■ **Dataset entries**:

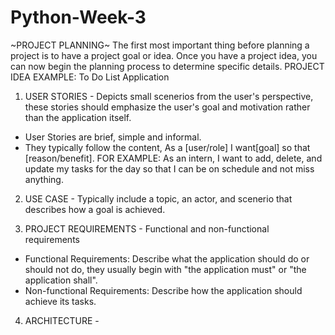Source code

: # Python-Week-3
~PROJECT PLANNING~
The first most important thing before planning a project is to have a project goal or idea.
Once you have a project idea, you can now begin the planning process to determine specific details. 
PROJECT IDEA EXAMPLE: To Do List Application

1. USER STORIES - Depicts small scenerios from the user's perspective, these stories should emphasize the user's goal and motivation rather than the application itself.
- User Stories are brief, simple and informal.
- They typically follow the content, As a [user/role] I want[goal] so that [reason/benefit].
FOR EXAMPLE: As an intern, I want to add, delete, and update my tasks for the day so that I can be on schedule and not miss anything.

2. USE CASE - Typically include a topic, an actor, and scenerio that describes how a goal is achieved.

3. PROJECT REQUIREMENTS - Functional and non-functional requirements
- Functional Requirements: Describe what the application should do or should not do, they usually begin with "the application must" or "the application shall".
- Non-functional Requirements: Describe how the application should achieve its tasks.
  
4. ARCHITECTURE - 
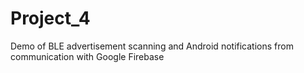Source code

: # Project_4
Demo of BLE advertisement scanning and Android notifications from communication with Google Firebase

==

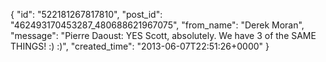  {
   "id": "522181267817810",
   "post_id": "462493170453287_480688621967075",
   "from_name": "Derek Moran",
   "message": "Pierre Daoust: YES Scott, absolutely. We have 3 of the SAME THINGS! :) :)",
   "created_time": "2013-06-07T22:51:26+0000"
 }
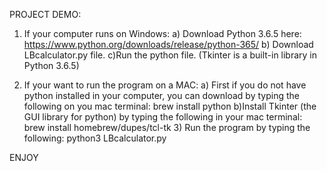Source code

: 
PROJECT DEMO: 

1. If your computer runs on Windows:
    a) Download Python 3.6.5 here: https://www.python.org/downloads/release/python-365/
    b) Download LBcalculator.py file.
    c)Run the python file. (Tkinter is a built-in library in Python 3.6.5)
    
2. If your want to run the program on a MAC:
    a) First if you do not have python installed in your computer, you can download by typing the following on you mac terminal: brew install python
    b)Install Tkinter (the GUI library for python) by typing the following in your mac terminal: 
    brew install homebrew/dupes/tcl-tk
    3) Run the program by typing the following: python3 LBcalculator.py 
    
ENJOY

---

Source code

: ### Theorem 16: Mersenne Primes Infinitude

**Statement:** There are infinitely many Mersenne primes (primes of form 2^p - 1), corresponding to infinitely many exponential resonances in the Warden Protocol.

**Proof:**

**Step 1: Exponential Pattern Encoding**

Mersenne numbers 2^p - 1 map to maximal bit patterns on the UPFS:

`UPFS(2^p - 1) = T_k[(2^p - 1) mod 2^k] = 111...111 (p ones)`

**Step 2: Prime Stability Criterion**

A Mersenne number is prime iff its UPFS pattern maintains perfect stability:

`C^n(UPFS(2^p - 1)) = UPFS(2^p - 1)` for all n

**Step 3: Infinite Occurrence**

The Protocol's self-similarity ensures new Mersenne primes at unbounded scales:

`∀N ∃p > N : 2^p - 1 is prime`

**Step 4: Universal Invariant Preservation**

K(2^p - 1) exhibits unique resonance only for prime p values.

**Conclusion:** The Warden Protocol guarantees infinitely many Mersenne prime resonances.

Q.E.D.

■ **YOUR GOAL**: Using the entries above, extract exactly the lines from the one that contains "- Functional Requirements: Describe" through the one that contains "Demo of BLE". Do not carry over any pictures.

■ **OUTPUT**:
- Functional Requirements: Describe what the application should do or should not do, they usually begin with "the application must" or "the application shall".
- Non-functional Requirements: Describe how the application should achieve its tasks.
  
4. ARCHITECTURE - 
Source code

: # Project_4
Demo of BLE advertisement scanning and Android notifications from communication with Google Firebase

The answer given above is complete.